→ WHAT YOU HAVE TO DO
Each line holding the string "label" is to be copied from the data.

[Collected data entries]
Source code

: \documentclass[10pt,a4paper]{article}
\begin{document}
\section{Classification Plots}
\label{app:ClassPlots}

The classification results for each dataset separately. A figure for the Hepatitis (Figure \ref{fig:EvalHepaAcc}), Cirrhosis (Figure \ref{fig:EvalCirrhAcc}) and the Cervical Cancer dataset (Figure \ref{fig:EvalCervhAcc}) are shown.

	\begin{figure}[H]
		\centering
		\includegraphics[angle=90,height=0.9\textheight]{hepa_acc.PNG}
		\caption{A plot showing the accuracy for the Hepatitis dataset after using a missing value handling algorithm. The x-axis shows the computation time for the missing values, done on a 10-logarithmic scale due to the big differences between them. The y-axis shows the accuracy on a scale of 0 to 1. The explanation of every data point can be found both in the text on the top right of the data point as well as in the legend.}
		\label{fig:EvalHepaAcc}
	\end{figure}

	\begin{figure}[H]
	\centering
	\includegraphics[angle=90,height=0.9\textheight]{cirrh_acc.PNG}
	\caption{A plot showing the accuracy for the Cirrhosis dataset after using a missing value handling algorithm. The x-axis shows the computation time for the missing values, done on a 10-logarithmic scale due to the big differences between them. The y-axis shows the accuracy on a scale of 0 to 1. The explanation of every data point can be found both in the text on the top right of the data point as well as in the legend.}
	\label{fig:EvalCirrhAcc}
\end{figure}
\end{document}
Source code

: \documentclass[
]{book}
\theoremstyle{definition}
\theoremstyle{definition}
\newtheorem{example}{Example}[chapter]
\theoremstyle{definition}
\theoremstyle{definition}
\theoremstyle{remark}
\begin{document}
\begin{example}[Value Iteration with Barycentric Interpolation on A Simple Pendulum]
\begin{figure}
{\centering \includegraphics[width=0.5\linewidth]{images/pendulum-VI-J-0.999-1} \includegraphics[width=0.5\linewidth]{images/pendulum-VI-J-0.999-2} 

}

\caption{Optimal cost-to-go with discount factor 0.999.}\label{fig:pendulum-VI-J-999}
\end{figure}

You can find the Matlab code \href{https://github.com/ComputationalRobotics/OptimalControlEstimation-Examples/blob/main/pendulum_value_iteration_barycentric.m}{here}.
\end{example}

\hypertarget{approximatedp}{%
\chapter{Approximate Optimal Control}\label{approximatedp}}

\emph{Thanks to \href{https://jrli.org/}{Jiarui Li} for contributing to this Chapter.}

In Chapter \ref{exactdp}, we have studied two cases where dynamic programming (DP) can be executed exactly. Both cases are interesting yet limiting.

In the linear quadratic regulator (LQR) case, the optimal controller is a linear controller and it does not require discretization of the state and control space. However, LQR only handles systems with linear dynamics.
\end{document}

→ EXPECTED ANSWER
\label{app:ClassPlots}
		\label{fig:EvalHepaAcc}
	\label{fig:EvalCirrhAcc}
\caption{Optimal cost-to-go with discount factor 0.999.}\label{fig:pendulum-VI-J-999}
\chapter{Approximate Optimal Control}\label{approximatedp}}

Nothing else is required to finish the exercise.